HIGM with CD40 and CD40L mutation has roughly fallen into combined T and B immunodeficiency, not predominantly antibody deficiency. 80% of X-linked HIGM patients fail to survive over 25 years of age (1). The chief culprits of high mortality are PJP early and liver disease later in life. It may be beneficial to use trimethoprim-sulfamethoxazole for prophylaxis of PJP and infusions of intravenous immunoglobulin on a monthly basis to help diminish the frequency and severity of infections. Although long-term IVIG treatment will bring IgG levels up, it is less likely to totally suppress IgM levels or prevent all long-term complications such as bronchiectasis and sclerosing cholangitis (16). It was reported that 68% of XHIGM patients were with neutropenia, with 45% of them being chronic. If neutropenia is severe, it may respond to granulocyte colony-stimulating factor (G-CSF) (12). The two boys were severe neutropenia, but their infections were frequent and repeated even when using G-CSF.

The long-term prognosis of XHIGM is guarded. The death can be ascribed to many contributors, covering early-life infections, liver disease, and malignancies. For the reasons, bone marrow transplantation if performed early in life may cure XHIGM, selecting HLA-identical siblings, matched unrelated donors, or partially matched umbilical cord blood (17, 18). Among patients treated with HSCT, treatment at an early age is associated with improved survival (1, 19, 20). It was reported in the literature two XHIGM patients; regular IVIG supplement was ultimately fatal in the first case while the second case underwent hematopoietic stem cell transplantation in the early stage when there was no significant organ damage, as the only cure for XHIGM (11). Gene therapy will be more complicated than for X-linked severe combined immunodeficiency. A dominantly unpleasant response may occur and overexpression may be detrimental, since the expression of the CD40L gene is highly regulated. As a result, strategies for developing gene therapy for the condition will require employing transduction not only of the structural gene but also of the elements for regulating its expression, or adopting methods of utilizing DNA or RNA repair (19, 20).

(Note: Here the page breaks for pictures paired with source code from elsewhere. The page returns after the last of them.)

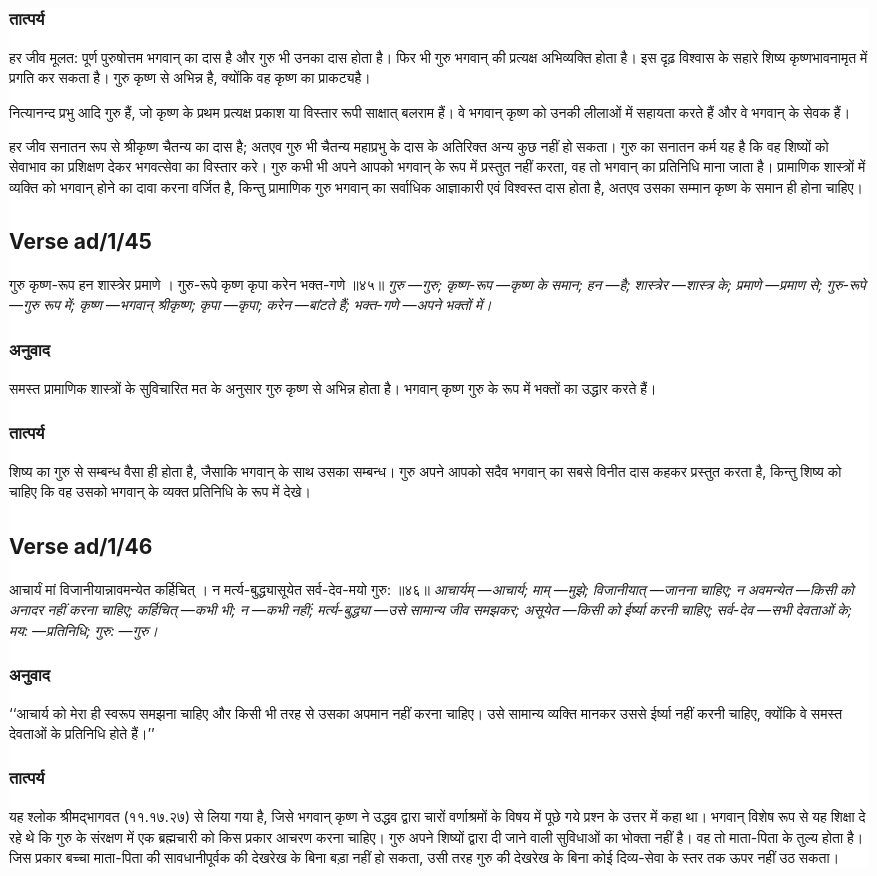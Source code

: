 
### तात्पर्य
हर जीव मूलत: पूर्ण पुरुषोत्तम भगवान् का दास है और गुरु भी उनका दास होता है। फिर भी गुरु भगवान् की प्रत्यक्ष अभिव्यक्ति होता है। इस दृढ़ विश्वास के सहारे शिष्य कृष्णभावनामृत में प्रगति कर सकता है। गुरु कृष्ण से अभिन्न है, क्योंकि वह कृष्ण का प्राकट्यहै।

नित्यानन्द प्रभु आदि गुरु हैं, जो कृष्ण के प्रथम प्रत्यक्ष प्रकाश या विस्तार रूपी साक्षात् बलराम हैं। वे भगवान् कृष्ण को उनकी लीलाओं में सहायता करते हैं और वे भगवान् के सेवक हैं।

हर जीव सनातन रूप से श्रीकृष्ण चैतन्य का दास है; अतएव गुरु भी चैतन्य महाप्रभु के दास के अतिरिक्त अन्य कुछ नहीं हो सकता। गुरु का सनातन कर्म यह है कि वह शिष्यों को सेवाभाव का प्रशिक्षण देकर भगवत्सेवा का विस्तार करे। गुरु कभी भी अपने आपको भगवान् के रूप में प्रस्तुत नहीं करता, वह तो भगवान् का प्रतिनिधि माना जाता है। प्रामाणिक शास्त्रों में व्यक्ति को भगवान् होने का दावा करना वर्जित है, किन्तु प्रामाणिक गुरु भगवान् का सर्वाधिक आज्ञाकारी एवं विश्वस्त दास होता है, अतएव उसका सम्मान कृष्ण के समान ही होना चाहिए।


## Verse ad/1/45
गुरु कृष्ण-रूप हन शास्त्रेर प्रमाणे ।
गुरु-रूपे कृष्ण कृपा करेन भक्त-गणे ॥४५॥
*गुरु —गुरु; कृष्ण-रूप —कृष्ण के समान; हन —है; शास्त्रेर —शास्त्र के; प्रमाणे —प्रमाण से; गुरु-रूपे —गुरु रूप में; कृष्ण —भगवान् श्रीकृष्ण; कृपा —कृपा; करेन —बांटते हैं; भक्त-गणे —अपने भक्तों में।*


### अनुवाद
समस्त प्रामाणिक शास्त्रों के सुविचारित मत के अनुसार गुरु कृष्ण से अभिन्न होता है। भगवान् कृष्ण गुरु के रूप में भक्तों का उद्धार करते हैं।


### तात्पर्य
शिष्य का गुरु से सम्बन्ध वैसा ही होता है, जैसाकि भगवान् के साथ उसका सम्बन्ध। गुरु अपने आपको सदैव भगवान् का सबसे विनीत दास कहकर प्रस्तुत करता है, किन्तु शिष्य को चाहिए कि वह उसको भगवान् के व्यक्त प्रतिनिधि के रूप में देखे।


## Verse ad/1/46
आचार्यं मां विजानीयान्नावमन्येत कर्हिचित् ।
न मर्त्य-बुद्ध्यासूयेत सर्व-देव-मयो गुरु: ॥४६॥
*आचार्यम् —आचार्य; माम् —मुझे; विजानीयात् —जानना चाहिए; न अवमन्येत —किसी को अनादर नहीं करना चाहिए; कर्हिचित् —कभी भी; न —कभी नहीं; मर्त्य-बुद्ध्या —उसे सामान्य जीव समझकर; असूयेत —किसी को ईर्ष्या करनी चाहिए; सर्व-देव —सभी देवताओं के; मय: —प्रतिनिधि; गुरु: —गुरु।*


### अनुवाद
‘‘आचार्य को मेरा ही स्वरूप समझना चाहिए और किसी भी तरह से उसका अपमान नहीं करना चाहिए। उसे सामान्य व्यक्ति मानकर उससे ईर्ष्या नहीं करनी चाहिए, क्योंकि वे समस्त देवताओं के प्रतिनिधि होते हैं।’’


### तात्पर्य
यह श्लोक श्रीमद्भागवत (११.१७.२७) से लिया गया है, जिसे भगवान् कृष्ण ने उद्धव द्वारा चारों वर्णाश्रमों के विषय में पूछे गये प्रश्न के उत्तर में कहा था। भगवान् विशेष रूप से यह शिक्षा दे रहे थे कि गुरु के संरक्षण में एक ब्रह्मचारी को किस प्रकार आचरण करना चाहिए। गुरु अपने शिष्यों द्वारा दी जाने वाली सुविधाओं का भोक्ता नहीं है। वह तो माता-पिता के तुल्य होता है। जिस प्रकार बच्चा माता-पिता की सावधानीपूर्वक की देखरेख के बिना बड़ा नहीं हो सकता, उसी तरह गुरु की देखरेख के बिना कोई दिव्य-सेवा के स्तर तक ऊपर नहीं उठ सकता।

The parents had the first sick boy when they born the second boy without any prenatal screening for this sickness. If the prenatal screening for this sickness could be done, there should not be the second sick boy. Therefore, prenatal screening is very important for some parents of the kind. As HIGM is a hardly curable disorder, molecular genetic analyses and prenatal diagnoses are expected to possess tremendous value as a screening procedure to identify permutations in HIGM families and to cut the rate of giving birth to HIGM infants.

3.1. Conclusions

In conclusion, if immunodeficiency is diagnosed in a male child, particularly when there is an indistinct death of a male relative, it is suggested taking X-linked diseases as XHIGM into account. It may be hard to make a diagnosis of XHIGM in the normal or low IgM level patients, however, repeated infections and gene mutation testing should be a gold line of the diagnosis. IVIG treatment may be an effective way to make the patients suffer less infection without complete suppressing of IgM levels or to prevent all long-term complications. Bone marrow transplantation and gene therapy should become the best way for XHIGM treatment. Potential families if have mutational analysis may benefit from since it can help disclose carriers and provide appropriate genetic counseling. Upon the diagnosis, prenatal screening may be necessary if the parents want to have the second or more babies.